YOLO-X Tiny Quant example#

NOTE This tutorial can be downloaded for local execution on a Jupyter Notebook environment. Click here to download the source file.

In this example, we present an Object Detection Model Quantization workflow. We used YOLO-X Tiny as a demonstration to illustrate the effectiveness of FX-graph-based QAT and PTQ.

  1. We conduct QAT (Quantization-Aware Training) experiments and show competitive results compared with PTQ (Post-Training Quantization).

  2. The finally exported ONNX model can be used for NPU hardware compile and deployment.

  3. The detailed code about YOLO-X Tiny Model <https://github.com/Megvii-BaseDetection/YOLOX>_ can be found in Megvii Research.

This repo contains the code for the training, evaluation, etc. In this quant example code, we adopt the original repo and the majority of the code to perform the quantization.

Highlight Overview#

  • Quantization schema: INT8 (quant range [-128, 127]), symmetric, power-of-2 scale (e.g., 1/(2**4)) for weight, bias, activation.

  • Hardware friendly: Step-by-step instructions to deploy in the AMD NPU.

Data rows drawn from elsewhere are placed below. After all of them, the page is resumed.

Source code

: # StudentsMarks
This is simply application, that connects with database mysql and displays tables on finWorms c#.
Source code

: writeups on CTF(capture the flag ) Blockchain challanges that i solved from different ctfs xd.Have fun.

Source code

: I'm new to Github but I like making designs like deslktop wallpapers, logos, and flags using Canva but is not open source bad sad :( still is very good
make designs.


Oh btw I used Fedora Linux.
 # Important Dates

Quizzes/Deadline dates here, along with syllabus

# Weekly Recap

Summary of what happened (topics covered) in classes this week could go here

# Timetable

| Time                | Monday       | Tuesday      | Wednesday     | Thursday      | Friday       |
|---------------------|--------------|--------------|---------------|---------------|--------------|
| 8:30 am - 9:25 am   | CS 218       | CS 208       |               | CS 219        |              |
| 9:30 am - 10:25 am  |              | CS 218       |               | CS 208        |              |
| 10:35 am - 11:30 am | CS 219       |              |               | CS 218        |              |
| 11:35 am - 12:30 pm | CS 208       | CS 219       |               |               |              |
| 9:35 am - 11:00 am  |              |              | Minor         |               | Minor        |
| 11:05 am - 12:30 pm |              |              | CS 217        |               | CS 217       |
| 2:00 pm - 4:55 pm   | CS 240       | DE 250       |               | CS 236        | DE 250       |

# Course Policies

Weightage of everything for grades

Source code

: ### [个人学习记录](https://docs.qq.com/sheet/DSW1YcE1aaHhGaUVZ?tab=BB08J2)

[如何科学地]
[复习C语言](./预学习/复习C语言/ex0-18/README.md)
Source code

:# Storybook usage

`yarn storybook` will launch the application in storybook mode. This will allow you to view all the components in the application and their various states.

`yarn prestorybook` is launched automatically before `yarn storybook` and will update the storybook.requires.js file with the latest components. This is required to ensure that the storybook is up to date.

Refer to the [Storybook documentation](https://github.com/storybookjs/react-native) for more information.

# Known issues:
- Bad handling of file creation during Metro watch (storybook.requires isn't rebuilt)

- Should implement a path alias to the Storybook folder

  • Satisfied Quant results: For the original FP32 model, the detection results get the 32.8mAP on COCO val dataset. Using the Quark FX quant tool, the PTQ model gets 25.2 mAP. After QAT(training), the final quantized model gets 30.3 30.3 mAP. This means that even after int8 and pow-of-2 format scale quantization, the quantized model can recover over 92% of the original floating-point model.

Important Information#

YOLO-X Tiny is an object detection model in computer vision tasks. Developed by Megvii. The original GitHub repo can be found here YOLOX <https://github.com/Megvii-BaseDetection/YOLOX>_. We use code from this repo to perform the quantization and only keep the demand code.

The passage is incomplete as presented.